[Source records]
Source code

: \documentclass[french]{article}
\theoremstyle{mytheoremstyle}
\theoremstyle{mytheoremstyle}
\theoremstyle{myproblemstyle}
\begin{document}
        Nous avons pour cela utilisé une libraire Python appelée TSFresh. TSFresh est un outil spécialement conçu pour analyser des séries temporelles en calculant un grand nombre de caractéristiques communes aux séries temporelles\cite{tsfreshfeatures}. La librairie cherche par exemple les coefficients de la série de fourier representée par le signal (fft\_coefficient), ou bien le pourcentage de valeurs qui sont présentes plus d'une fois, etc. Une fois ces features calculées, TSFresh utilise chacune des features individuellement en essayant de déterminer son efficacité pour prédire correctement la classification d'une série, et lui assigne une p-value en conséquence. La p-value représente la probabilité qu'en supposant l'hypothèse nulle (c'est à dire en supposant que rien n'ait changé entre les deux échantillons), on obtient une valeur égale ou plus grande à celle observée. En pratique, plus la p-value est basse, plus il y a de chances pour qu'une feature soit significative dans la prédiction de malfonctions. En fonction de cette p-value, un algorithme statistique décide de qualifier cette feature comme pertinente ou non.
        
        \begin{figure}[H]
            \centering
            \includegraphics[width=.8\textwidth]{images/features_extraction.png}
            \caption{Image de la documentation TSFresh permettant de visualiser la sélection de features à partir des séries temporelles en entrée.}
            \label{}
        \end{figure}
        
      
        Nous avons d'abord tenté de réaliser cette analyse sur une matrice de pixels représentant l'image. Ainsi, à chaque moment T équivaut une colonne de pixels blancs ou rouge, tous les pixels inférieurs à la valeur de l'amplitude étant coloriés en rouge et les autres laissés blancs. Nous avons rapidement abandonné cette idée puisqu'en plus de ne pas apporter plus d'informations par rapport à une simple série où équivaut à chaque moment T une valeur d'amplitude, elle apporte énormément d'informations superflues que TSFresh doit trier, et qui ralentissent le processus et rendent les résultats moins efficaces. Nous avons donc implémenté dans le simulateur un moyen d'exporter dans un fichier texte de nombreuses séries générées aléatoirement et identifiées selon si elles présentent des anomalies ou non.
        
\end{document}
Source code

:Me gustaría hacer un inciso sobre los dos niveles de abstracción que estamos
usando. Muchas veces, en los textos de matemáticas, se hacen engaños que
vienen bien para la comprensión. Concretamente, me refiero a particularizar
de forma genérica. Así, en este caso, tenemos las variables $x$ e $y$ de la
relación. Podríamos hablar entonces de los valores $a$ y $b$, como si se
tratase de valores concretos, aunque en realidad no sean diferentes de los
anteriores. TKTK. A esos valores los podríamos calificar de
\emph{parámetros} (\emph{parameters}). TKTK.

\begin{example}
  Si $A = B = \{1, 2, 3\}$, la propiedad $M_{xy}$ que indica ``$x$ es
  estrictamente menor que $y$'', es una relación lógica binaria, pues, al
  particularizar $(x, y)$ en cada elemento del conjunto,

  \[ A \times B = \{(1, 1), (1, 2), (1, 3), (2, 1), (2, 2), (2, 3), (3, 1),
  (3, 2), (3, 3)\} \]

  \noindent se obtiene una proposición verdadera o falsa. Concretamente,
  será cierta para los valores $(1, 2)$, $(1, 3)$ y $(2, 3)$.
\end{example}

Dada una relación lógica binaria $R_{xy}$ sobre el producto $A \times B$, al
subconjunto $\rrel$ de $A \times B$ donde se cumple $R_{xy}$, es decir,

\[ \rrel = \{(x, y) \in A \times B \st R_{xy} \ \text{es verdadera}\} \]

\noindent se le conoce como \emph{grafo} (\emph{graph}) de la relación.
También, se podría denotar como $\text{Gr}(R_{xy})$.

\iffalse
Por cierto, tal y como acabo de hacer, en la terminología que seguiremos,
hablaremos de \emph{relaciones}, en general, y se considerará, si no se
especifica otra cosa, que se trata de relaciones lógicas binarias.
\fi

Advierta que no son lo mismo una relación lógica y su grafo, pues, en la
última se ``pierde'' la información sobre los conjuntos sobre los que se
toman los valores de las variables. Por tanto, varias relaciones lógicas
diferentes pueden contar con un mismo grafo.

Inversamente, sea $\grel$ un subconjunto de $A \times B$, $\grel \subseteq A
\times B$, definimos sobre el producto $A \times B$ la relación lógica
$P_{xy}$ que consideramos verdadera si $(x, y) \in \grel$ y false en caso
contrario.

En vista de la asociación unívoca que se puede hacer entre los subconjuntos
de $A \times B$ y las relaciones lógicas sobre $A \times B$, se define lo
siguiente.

## THE PROBLEM
Find the word "grel" in the entries above and gather every line that holds it.

## TASK RESULT
Inversamente, sea $\grel$ un subconjunto de $A \times B$, $\grel \subseteq A
$P_{xy}$ que consideramos verdadera si $(x, y) \in \grel$ y false en caso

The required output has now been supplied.